ACTIVITY
In the entries below, count every line containing "strong". Reply with the number alone.

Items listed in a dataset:

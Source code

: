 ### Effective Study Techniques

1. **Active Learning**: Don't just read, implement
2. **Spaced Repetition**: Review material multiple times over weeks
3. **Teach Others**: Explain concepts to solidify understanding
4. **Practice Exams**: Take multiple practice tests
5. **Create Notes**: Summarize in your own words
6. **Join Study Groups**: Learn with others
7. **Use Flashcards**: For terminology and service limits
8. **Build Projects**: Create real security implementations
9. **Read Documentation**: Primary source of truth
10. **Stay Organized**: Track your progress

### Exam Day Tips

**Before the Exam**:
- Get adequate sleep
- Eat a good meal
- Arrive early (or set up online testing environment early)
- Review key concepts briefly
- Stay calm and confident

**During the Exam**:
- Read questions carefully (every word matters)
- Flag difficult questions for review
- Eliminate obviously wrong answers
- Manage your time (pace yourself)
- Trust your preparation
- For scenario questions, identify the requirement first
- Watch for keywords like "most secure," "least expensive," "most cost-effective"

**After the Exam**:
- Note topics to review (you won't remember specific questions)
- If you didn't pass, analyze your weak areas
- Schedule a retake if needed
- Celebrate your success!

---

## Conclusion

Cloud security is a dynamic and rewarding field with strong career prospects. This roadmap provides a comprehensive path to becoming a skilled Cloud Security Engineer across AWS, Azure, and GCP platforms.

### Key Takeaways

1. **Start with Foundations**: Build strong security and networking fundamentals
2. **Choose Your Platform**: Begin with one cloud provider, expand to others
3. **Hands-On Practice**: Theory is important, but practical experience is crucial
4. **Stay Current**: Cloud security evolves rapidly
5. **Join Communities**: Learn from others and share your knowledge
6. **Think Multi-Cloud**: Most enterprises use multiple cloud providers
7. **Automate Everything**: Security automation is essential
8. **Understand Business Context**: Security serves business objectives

TASK RESPONSE
2